**What needs to be done:** Print word for word the first line of the records below and every following line through the one containing "for (x,y,w,h) in"; print nothing else.

(Stored data)
=== Section Start ===

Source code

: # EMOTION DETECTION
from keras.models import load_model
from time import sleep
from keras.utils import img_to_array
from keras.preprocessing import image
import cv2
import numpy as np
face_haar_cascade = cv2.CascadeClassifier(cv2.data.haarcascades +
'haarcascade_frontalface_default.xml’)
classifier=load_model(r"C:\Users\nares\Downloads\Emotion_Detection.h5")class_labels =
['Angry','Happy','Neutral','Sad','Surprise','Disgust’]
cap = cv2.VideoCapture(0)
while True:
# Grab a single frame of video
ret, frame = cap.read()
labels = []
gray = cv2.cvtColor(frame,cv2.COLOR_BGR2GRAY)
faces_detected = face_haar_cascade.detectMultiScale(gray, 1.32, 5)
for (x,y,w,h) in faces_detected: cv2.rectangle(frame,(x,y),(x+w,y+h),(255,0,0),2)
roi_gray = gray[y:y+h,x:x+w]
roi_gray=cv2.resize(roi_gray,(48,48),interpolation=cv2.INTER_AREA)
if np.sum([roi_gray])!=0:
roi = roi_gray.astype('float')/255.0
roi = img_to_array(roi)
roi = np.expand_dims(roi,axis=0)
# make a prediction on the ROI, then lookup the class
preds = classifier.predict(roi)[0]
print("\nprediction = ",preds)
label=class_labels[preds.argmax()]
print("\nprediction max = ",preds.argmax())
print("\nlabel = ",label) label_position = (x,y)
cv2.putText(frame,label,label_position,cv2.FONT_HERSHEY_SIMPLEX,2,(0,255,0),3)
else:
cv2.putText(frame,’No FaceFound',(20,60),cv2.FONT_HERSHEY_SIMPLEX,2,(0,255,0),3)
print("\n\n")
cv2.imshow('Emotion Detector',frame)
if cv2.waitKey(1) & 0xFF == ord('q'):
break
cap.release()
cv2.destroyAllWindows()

=== Section End ===

**Task output:**
Source code

: # EMOTION DETECTION
from keras.models import load_model
from time import sleep
from keras.utils import img_to_array
from keras.preprocessing import image
import cv2
import numpy as np
face_haar_cascade = cv2.CascadeClassifier(cv2.data.haarcascades +
'haarcascade_frontalface_default.xml’)
classifier=load_model(r"C:\Users\nares\Downloads\Emotion_Detection.h5")class_labels =
['Angry','Happy','Neutral','Sad','Surprise','Disgust’]
cap = cv2.VideoCapture(0)
while True:
# Grab a single frame of video
ret, frame = cap.read()
labels = []
gray = cv2.cvtColor(frame,cv2.COLOR_BGR2GRAY)
faces_detected = face_haar_cascade.detectMultiScale(gray, 1.32, 5)
for (x,y,w,h) in faces_detected: cv2.rectangle(frame,(x,y),(x+w,y+h),(255,0,0),2)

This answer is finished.